Data records
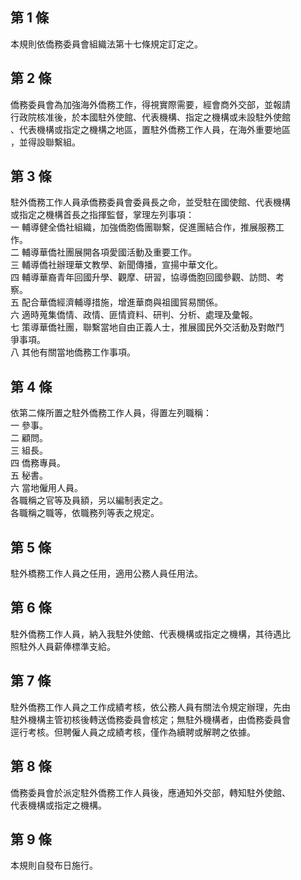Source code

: 第 1 條
-------
本規則依僑務委員會組織法第十七條規定訂定之。

第 2 條
-------
僑務委員會為加強海外僑務工作，得視實際需要，經會商外交部，並報請  
行政院核准後，於本國駐外使館、代表機構、指定之機構或未設駐外使館  
、代表機構或指定之機構之地區，置駐外僑務工作人員，在海外重要地區  
，並得設聯繫組。

第 3 條
-------
駐外僑務工作人員承僑務委員會委員長之命，並受駐在國使館、代表機構  
或指定之機構首長之指揮監督，掌理左列事項：  
一  輔導健全僑社組織，加強僑胞僑團聯繫，促進團結合作，推展服務工  
    作。  
二  輔導華僑社團展開各項愛國活動及重要工作。  
三  輔導僑社辦理華文教學、新聞傳播，宣揚中華文化。  
四  輔導華裔青年回國升學、觀摩、研習，協導僑胞回國參觀、訪問、考  
    察。  
五  配合華僑經濟輔導措施，增進華商與祖國貿易關係。  
六  適時蒐集僑情、政情、匪情資料、研判、分析、處理及彙報。  
七  策導華僑社團，聯繫當地自由正義人士，推展國民外交活動及對敵鬥  
    爭事項。  
八  其他有關當地僑務工作事項。

第 4 條
-------
依第二條所置之駐外僑務工作人員，得置左列職稱：  
一  參事。  
二  顧問。  
三  組長。  
四  僑務專員。  
五  秘書。  
六  當地僱用人員。  
各職稱之官等及員額，另以編制表定之。  
各職稱之職等，依職務列等表之規定。

第 5 條
-------
駐外橋務工作人員之任用，適用公務人員任用法。

第 6 條
-------
駐外僑務工作人員，納入我駐外使館、代表機構或指定之機構，其待遇比  
照駐外人員薪俸標準支給。

第 7 條
-------
駐外僑務工作人員之工作成績考核，依公務人員有關法令規定辦理，先由  
駐外機構主管初核後轉送僑務委員會核定；無駐外機構者，由僑務委員會  
逕行考核。但聘僱人員之成績考核，僅作為續聘或解聘之依據。

第 8 條
-------
僑務委員會於派定駐外僑務工作人員後，應通知外交部，轉知駐外使館、  
代表機構或指定之機構。

第 9 條
-------
本規則自發布日施行。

_Exercise goal:_
Without the pictures, write out the lines from the beginning of the entries through the line with "或指定之機構首長之指揮監督，掌理左列事項：".

_Result of this task:_
Source code

: 第 1 條
-------
本規則依僑務委員會組織法第十七條規定訂定之。

第 2 條
-------
僑務委員會為加強海外僑務工作，得視實際需要，經會商外交部，並報請  
行政院核准後，於本國駐外使館、代表機構、指定之機構或未設駐外使館  
、代表機構或指定之機構之地區，置駐外僑務工作人員，在海外重要地區  
，並得設聯繫組。

第 3 條
-------
駐外僑務工作人員承僑務委員會委員長之命，並受駐在國使館、代表機構  
或指定之機構首長之指揮監督，掌理左列事項：  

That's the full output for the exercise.